Artest's profile pic on his Facebook fan page

My classes at the University of Oregon have been discussing social networking a lot lately. So, because it’s on my mind, I thought I would present a little case study, if you will, about how to not use Facebook.

Los Angeles Lakers forward Ron Artest (or someone who works for him) maintains his Facebook page that could use a few helpful pointers. Here, I’ve put together three rules to follow when in charge of a Facebook fan page.

1. Keep a current picture. Artest’s picture is from when he played for the Houston Rockets. Not exactly current since he was signed to the Los Angeles Lakers in July 2009. This is his only profile picture.

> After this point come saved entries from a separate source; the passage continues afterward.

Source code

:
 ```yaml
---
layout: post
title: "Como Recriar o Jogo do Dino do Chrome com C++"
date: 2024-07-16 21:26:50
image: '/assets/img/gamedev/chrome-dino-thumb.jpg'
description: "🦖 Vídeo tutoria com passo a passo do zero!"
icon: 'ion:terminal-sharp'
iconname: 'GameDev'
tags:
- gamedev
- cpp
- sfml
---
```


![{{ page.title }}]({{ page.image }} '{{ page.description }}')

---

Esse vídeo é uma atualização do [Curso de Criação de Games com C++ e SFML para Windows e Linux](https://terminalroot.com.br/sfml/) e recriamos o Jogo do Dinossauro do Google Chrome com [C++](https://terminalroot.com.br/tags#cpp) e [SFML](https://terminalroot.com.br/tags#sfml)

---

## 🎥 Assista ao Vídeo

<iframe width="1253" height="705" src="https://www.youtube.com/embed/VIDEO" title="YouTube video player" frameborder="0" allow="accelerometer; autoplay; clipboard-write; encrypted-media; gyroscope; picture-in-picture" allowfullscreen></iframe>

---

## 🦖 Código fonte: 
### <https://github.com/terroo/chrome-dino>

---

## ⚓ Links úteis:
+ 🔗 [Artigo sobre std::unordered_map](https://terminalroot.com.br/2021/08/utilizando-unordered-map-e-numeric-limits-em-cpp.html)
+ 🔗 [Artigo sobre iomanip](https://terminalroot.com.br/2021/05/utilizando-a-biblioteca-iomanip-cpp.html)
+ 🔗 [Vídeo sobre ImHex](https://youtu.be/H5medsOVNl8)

2. Monitor tagged pictures. Some of Artest’s tagged pictures are of him playing, rapping, in ads, little kids wearing his jersey and so on. The real problem comes when people tag him in advertisements that have nothing to do with him. Unless he wants fans to think he’s endorsing a discount show website or random iPhone apps, the tag should probably be removed. Also, pics of girls who want him to call them…delete.

A "photo of Ron Artest" according to his Facebook fan page

3. Spark two-way conversation. Artest’s fan page does not create posts of its own. One of the many benefits of social media is creating a conversation between you (the brand) and consumers. Posing questions and statements regarding sports or rapping or the values of the brand are what position you as a thought leader in your respective industry. Without initiating discussion, the fan page turns into a static wall filled will content created by others unmonitored yet attached to your brand.

If you’re going to commit to social media, you need to commit wholeheartedly. Content becomes outdated much more swiftly on the web, so neglecting it for a week is not acceptable. Above all, protect your brand.